■ **Work instructions**
Copy out the data exactly as it appears, without a single image.

■ **Data section**
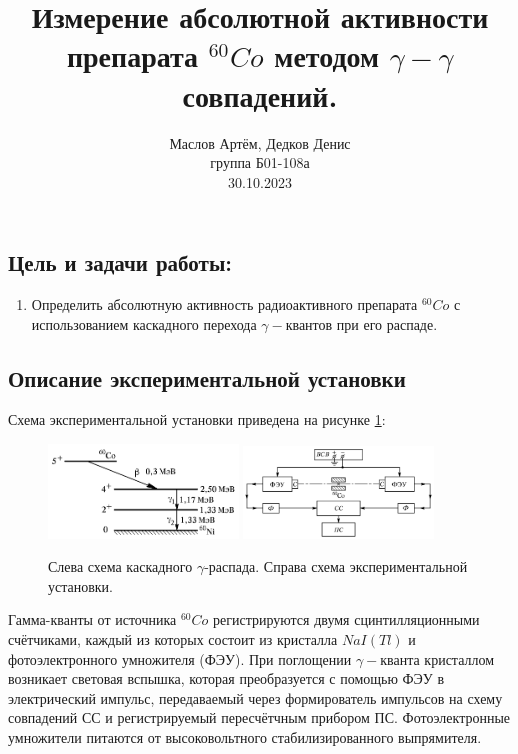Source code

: \documentclass[10pt,a4paper]{article}
\author{\normalsize Маслов Артём, Дедков Денис \\
	\normalsize группа Б01-108а \\
	\normalsize 30.10.2023}
\date{}
\title{
	\Large Измерение абсолютной активности препарата ${}^{60}Co$ методом $\gamma-\gamma$ совпадений. \\ 
}
\begin{document}
\maketitle
	
	\subsection*{Цель и задачи работы:}
	\begin{enumerate}
		\item Определить абсолютную активность радиоактивного препарата ${}^{60}Co$ с использованием каскадного перехода $\gamma-$квантов при его распаде.
	\end{enumerate}
	
	\subsection*{Описание экспериментальной установки}
	
	Схема экспериментальной установки приведена на рисунке \ref{img:exp_scheme}:
	\begin{figure}[H]
		\centering
		\includegraphics[width=0.45\textwidth]{images/radio_scheme.png}
		\includegraphics[width=0.45\textwidth]{images/exp_scheme.png}
		\caption{Слева схема каскадного $\gamma$-распада. Справа схема экспериментальной установки.}
		\label{img:exp_scheme}
	\end{figure}

	Гамма-кванты от источника ${}^{60}Co$ регистрируются двумя сцинтилляционными счётчиками, каждый из которых состоит из кристалла $NaI(Tl)$ и фотоэлектронного умножителя (ФЭУ). При поглощении $\gamma-$кванта кристаллом возникает световая вспышка, которая преобразуется с помощью ФЭУ в электрический импульс, передаваемый через формирователь импульсов на схему совпадений СС и регистрируемый пересчётчным прибором ПС. Фотоэлектронные умножители питаются от высоковольтного стабилизированного выпрямителя.
	
\end{document}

■ **Exercise response**
Source code

: \documentclass[10pt,a4paper]{article}
\author{\normalsize Маслов Артём, Дедков Денис \\
	\normalsize группа Б01-108а \\
	\normalsize 30.10.2023}
\date{}
\title{
	\Large Измерение абсолютной активности препарата ${}^{60}Co$ методом $\gamma-\gamma$ совпадений. \\ 
}
\begin{document}
\maketitle
	
	\subsection*{Цель и задачи работы:}
	\begin{enumerate}
		\item Определить абсолютную активность радиоактивного препарата ${}^{60}Co$ с использованием каскадного перехода $\gamma-$квантов при его распаде.
	\end{enumerate}
	
	\subsection*{Описание экспериментальной установки}
	
	Схема экспериментальной установки приведена на рисунке \ref{img:exp_scheme}:
	\begin{figure}[H]
		\centering
		\includegraphics[width=0.45\textwidth]{images/radio_scheme.png}
		\includegraphics[width=0.45\textwidth]{images/exp_scheme.png}
		\caption{Слева схема каскадного $\gamma$-распада. Справа схема экспериментальной установки.}
		\label{img:exp_scheme}
	\end{figure}

	Гамма-кванты от источника ${}^{60}Co$ регистрируются двумя сцинтилляционными счётчиками, каждый из которых состоит из кристалла $NaI(Tl)$ и фотоэлектронного умножителя (ФЭУ). При поглощении $\gamma-$кванта кристаллом возникает световая вспышка, которая преобразуется с помощью ФЭУ в электрический импульс, передаваемый через формирователь импульсов на схему совпадений СС и регистрируемый пересчётчным прибором ПС. Фотоэлектронные умножители питаются от высоковольтного стабилизированного выпрямителя.
	
\end{document}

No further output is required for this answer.